> What this task involves
Find the word "lombos" in the listing, and copy out each line where it turns up.
----------
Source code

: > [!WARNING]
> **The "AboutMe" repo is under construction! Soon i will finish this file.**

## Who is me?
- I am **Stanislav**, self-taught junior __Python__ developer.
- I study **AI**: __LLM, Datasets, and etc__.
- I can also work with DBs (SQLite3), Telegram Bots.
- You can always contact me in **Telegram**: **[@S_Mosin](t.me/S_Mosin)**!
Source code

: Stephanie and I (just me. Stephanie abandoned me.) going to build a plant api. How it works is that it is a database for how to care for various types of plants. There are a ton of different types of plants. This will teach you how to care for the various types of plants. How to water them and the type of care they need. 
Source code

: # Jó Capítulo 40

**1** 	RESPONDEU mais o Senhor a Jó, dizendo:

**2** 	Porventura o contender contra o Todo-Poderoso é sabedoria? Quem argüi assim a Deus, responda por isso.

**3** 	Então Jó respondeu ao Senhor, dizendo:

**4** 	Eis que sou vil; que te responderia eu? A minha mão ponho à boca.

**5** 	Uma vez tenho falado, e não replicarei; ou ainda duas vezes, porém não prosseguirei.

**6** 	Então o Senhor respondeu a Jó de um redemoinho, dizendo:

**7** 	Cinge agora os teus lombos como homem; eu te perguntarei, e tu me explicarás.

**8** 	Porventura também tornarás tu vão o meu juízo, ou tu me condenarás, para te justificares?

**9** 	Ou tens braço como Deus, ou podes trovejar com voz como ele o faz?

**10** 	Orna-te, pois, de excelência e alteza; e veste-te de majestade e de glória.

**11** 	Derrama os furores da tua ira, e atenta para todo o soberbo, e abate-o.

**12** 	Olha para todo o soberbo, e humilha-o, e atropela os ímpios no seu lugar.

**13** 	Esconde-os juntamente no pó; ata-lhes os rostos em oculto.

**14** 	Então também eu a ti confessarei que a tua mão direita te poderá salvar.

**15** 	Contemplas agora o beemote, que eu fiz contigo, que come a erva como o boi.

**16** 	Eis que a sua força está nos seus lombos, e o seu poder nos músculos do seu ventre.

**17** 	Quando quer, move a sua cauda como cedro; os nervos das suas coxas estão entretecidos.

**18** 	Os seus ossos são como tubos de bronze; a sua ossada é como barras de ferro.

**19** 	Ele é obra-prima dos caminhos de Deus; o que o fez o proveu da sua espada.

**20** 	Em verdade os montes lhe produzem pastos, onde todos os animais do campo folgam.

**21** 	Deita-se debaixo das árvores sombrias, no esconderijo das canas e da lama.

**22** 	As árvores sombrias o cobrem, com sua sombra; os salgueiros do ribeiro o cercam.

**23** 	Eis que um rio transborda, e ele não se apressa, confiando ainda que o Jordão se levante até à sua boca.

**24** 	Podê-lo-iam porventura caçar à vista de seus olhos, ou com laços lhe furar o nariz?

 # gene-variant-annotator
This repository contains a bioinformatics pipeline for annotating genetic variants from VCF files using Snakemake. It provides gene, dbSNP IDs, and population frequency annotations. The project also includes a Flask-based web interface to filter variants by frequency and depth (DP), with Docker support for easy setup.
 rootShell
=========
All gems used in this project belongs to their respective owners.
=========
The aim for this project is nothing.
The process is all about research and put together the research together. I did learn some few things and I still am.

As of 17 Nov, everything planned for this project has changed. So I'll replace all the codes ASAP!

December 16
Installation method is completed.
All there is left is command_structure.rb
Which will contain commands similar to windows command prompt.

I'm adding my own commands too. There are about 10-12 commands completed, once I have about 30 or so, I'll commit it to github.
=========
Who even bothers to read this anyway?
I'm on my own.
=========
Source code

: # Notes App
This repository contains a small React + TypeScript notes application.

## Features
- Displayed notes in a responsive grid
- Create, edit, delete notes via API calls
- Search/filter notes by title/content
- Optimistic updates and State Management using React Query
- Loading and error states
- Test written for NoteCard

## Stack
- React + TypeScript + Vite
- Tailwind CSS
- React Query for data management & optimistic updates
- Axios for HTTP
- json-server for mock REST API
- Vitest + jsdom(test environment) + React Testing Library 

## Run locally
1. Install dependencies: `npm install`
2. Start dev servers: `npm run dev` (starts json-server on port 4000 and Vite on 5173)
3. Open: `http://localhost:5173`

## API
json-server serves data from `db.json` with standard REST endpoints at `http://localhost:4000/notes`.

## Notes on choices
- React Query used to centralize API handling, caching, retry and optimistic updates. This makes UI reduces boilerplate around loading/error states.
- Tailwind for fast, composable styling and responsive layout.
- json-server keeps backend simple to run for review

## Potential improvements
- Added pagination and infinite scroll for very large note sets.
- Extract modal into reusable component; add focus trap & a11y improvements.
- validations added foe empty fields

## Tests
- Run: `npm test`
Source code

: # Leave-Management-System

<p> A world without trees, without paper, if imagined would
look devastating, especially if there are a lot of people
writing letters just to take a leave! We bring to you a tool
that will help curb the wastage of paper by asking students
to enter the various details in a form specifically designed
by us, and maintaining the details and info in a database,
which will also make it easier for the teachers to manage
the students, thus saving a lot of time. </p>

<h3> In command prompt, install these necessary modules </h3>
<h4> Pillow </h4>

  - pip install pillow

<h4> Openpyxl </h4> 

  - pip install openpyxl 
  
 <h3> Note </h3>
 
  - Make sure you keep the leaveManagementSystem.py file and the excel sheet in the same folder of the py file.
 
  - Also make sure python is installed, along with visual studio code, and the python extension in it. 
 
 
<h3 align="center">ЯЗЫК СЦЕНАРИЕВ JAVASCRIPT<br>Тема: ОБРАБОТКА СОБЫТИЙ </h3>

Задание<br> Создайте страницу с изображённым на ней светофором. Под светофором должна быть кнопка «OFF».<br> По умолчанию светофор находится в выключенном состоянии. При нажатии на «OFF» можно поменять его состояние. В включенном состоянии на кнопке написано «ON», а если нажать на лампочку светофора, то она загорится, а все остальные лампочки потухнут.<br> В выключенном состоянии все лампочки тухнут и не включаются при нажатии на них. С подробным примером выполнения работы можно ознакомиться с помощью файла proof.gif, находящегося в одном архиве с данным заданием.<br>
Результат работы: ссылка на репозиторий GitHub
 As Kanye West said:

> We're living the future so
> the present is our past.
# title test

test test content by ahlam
----------
> Exercise result
**7** 	Cinge agora os teus lombos como homem; eu te perguntarei, e tu me explicarás.
**16** 	Eis que a sua força está nos seus lombos, e o seu poder nos músculos do seu ventre.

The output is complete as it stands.